[Task item] Without the pictures, retype each line below exactly as it stands.
*** Records supplied ***
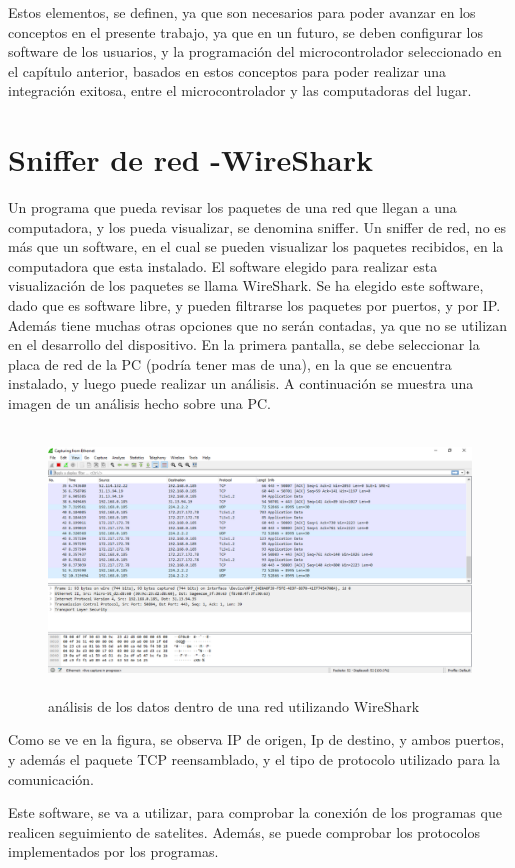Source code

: 	Estos elementos, se definen, ya que son necesarios para poder avanzar en los conceptos en el presente trabajo, ya que en un futuro, se deben configurar los software de los usuarios, y la programación del microcontrolador seleccionado en el capítulo anterior, basados en estos conceptos para poder realizar una integración exitosa, entre el microcontrolador y las computadoras del lugar. 
	
\section{Sniffer de red -WireShark} 

Un programa que pueda revisar los paquetes de una red que llegan a una computadora, y los pueda visualizar, se denomina sniffer. Un sniffer de red, no es más que un software, en el cual se pueden visualizar los paquetes recibidos, en la computadora que esta instalado. El software elegido para realizar esta visualización de los paquetes se llama WireShark. Se ha elegido este software, dado que es software libre, y pueden filtrarse los paquetes por puertos, y por IP. Además tiene muchas otras opciones que no serán contadas, ya que no se utilizan en el desarrollo del dispositivo. En la primera pantalla, se debe seleccionar la placa de red de la PC (podría tener mas de una), en la que se encuentra instalado, y luego puede realizar un análisis. A continuación se muestra una imagen de un análisis hecho sobre una PC.
\begin{figure}[H]
	\centering 
	\includegraphics[height=7cm]{wireshark}
	\caption{análisis de los datos dentro de una red utilizando WireShark}
\end{figure}


Como se ve en la figura, se observa IP de origen, Ip de destino, y ambos puertos, y además el paquete TCP reensamblado, y el tipo de protocolo utilizado para la comunicación.  

Este software, se va a utilizar, para comprobar la conexión de los programas que realicen seguimiento de satelites. Además, se puede comprobar los protocolos implementados por los programas. 

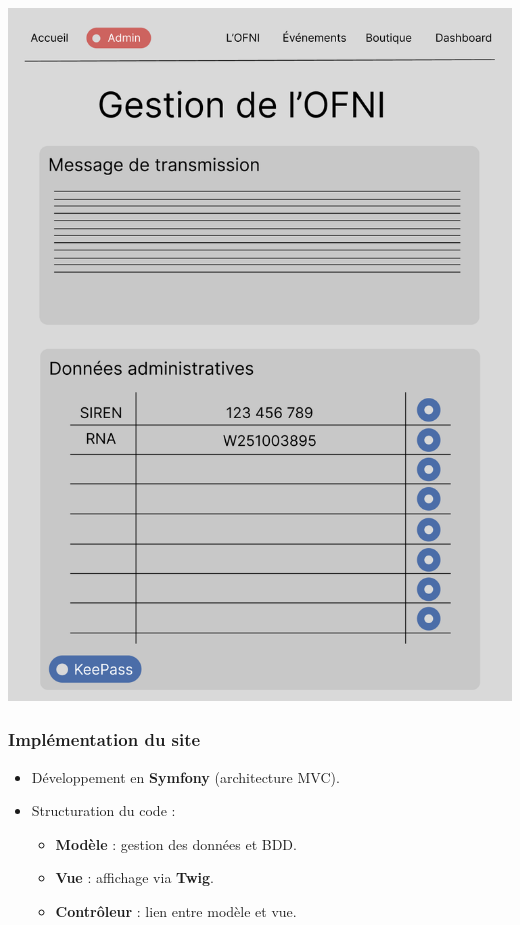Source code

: \documentclass[pdf]{beamer}
\begin{document}
\begin{frame}
\begin{minipage}{0.48\textwidth}
        \includegraphics[width=\linewidth]{../0-report/assets/pictures/figma.png}
    \end{minipage}
\end{frame}

\begin{frame}
    \frametitle{Implémentation du site}

    \begin{itemize}
        \item Développement en \textbf{Symfony} (architecture MVC).
        \item Structuration du code :
              \begin{itemize}
                \item \textbf{Modèle} : gestion des données et BDD.
                \item \textbf{Vue} : affichage via \textbf{Twig}.
                \item \textbf{Contrôleur} : lien entre modèle et vue.
              \end{itemize}
    \end{itemize}
\end{frame}
\end{document}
*** End of Records supplied ***
[Answer box]
Source code

: 	Estos elementos, se definen, ya que son necesarios para poder avanzar en los conceptos en el presente trabajo, ya que en un futuro, se deben configurar los software de los usuarios, y la programación del microcontrolador seleccionado en el capítulo anterior, basados en estos conceptos para poder realizar una integración exitosa, entre el microcontrolador y las computadoras del lugar. 
	
\section{Sniffer de red -WireShark} 

Un programa que pueda revisar los paquetes de una red que llegan a una computadora, y los pueda visualizar, se denomina sniffer. Un sniffer de red, no es más que un software, en el cual se pueden visualizar los paquetes recibidos, en la computadora que esta instalado. El software elegido para realizar esta visualización de los paquetes se llama WireShark. Se ha elegido este software, dado que es software libre, y pueden filtrarse los paquetes por puertos, y por IP. Además tiene muchas otras opciones que no serán contadas, ya que no se utilizan en el desarrollo del dispositivo. En la primera pantalla, se debe seleccionar la placa de red de la PC (podría tener mas de una), en la que se encuentra instalado, y luego puede realizar un análisis. A continuación se muestra una imagen de un análisis hecho sobre una PC.
\begin{figure}[H]
	\centering 
	\includegraphics[height=7cm]{wireshark}
	\caption{análisis de los datos dentro de una red utilizando WireShark}
\end{figure}


Como se ve en la figura, se observa IP de origen, Ip de destino, y ambos puertos, y además el paquete TCP reensamblado, y el tipo de protocolo utilizado para la comunicación.  

Este software, se va a utilizar, para comprobar la conexión de los programas que realicen seguimiento de satelites. Además, se puede comprobar los protocolos implementados por los programas. 

Source code

: \documentclass[pdf]{beamer}
\begin{document}
\begin{frame}
\begin{minipage}{0.48\textwidth}
        \includegraphics[width=\linewidth]{../0-report/assets/pictures/figma.png}
    \end{minipage}
\end{frame}

\begin{frame}
    \frametitle{Implémentation du site}

    \begin{itemize}
        \item Développement en \textbf{Symfony} (architecture MVC).
        \item Structuration du code :
              \begin{itemize}
                \item \textbf{Modèle} : gestion des données et BDD.
                \item \textbf{Vue} : affichage via \textbf{Twig}.
                \item \textbf{Contrôleur} : lien entre modèle et vue.
              \end{itemize}
    \end{itemize}
\end{frame}
\end{document}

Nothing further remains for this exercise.